HARRISBURG (AP) — With a Feb. 16 deadline looming for would-be candidates to gather the voter signatures they need to get on Pennsylvania’s primary election ballot, the high profiles of some statewide contests are overshadowing other races.
Nomination races for president and U.S. Senate have been heating up for months. So has the battle over the state attorney general’s office, where incumbent Kathleen Kane faces at least five potential opponents for the Democratic nod amid questions about whether she can qualify for the ballot. The state Supreme Court has indefinitely suspended her law license, and a formal effort to oust her from office is under way in the state Senate as she awaits trial on perjury charges for allegedly leaking grand jury information.
Yet hardly any attention has focused on the two other row offices — treasurer and auditor general — that will be on the April 26 ballot. Those office-holders receive the same salary as the attorney general — $158,764 this year — serve the same four-year terms and oversee the same statewide jurisdiction.
Similarly obscure are proposed amendments to the state constitution that would increase the mandatory retirement age for Pennsylvania judges and complete the abolishment of the former Philadelphia Traffic Court. Each proposal has received two rounds of legislative approval.
A closer look:
TREASURER
A race for the Democratic nomination is shaping up between Joe Torsella of Montgomery County, a former state Board of Education chairman who President Barack Obama appointed to a top United Nations post in 2011, and Albert Baker Knoll of Pittsburgh, son of the late Lt.Gov. Catherine Baker Knoll and a former oil industry lobbyist.
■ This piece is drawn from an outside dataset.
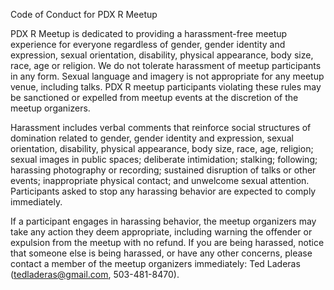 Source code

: Code of Conduct for PDX R Meetup

PDX R Meetup is dedicated to providing a harassment-free meetup experience for everyone regardless of gender, gender identity and expression, sexual orientation, disability, physical appearance, body size, race, age or religion. We do not tolerate harassment of meetup participants in any form. Sexual language and imagery is not appropriate for any meetup venue, including talks. PDX R meetup participants violating these rules may be sanctioned or expelled from meetup events at the discretion of the meetup organizers.

Harassment includes verbal comments that reinforce social structures of domination related to gender, gender identity and expression, sexual orientation, disability, physical appearance, body size, race, age, religion; sexual images in public spaces; deliberate intimidation; stalking; following; harassing photography or recording; sustained disruption of talks or other events; inappropriate physical contact; and unwelcome sexual attention. Participants asked to stop any harassing behavior are expected to comply immediately.

If a participant engages in harassing behavior, the meetup organizers may take any action they deem appropriate, including warning the offender or expulsion from the meetup with no refund. If you are being harassed, notice that someone else is being harassed, or have any other concerns, please contact a member of the meetup organizers immediately: Ted Laderas (tedladeras@gmail.com, 503-481-8470).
Otto Voit, a business executive from Berks County, is the only Republican hopeful to surface so far.
This would be the first statewide campaign for all three candidates. Torsella said fundraising since 2014 has left his campaign with $1.5 million on hand, while Voit has sunk about $500,000 of his own money into his campaign.
The current treasurer, Tim Reese, is not seeking a full term. Gov. Tom Wolf appointed him to finish the second term of ex-Treasurer Rob McCord, who resigned a year ago before pleading guilty to attempted extortion for using his post to strong-arm state contractors into contributing to his gubernatorial campaign.
AUDITOR GENERAL
First-term incumbent Eugene DePasquale, a Democratic former state legislator from York who is seeking re-election, has no apparent primary opposition but faces a general-election challenge from Republican John Brown, the elected executive of Northampton County.
DePasquale has been an aggressive auditor who sounded alarms over rising municipal pension debt and school-district borrowing forced by a partisan budget stalemate at the state Capitol.
Brown is a former mayor of the tiny borough of Bangor who scored an upset in 2013 when he defeated Bethlehem’s better-known and better-financed mayor. Brown, who has 30 years of executive experience, allowed that he faces an uphill fight but said he and DePasquale possess “different skill sets” for the job.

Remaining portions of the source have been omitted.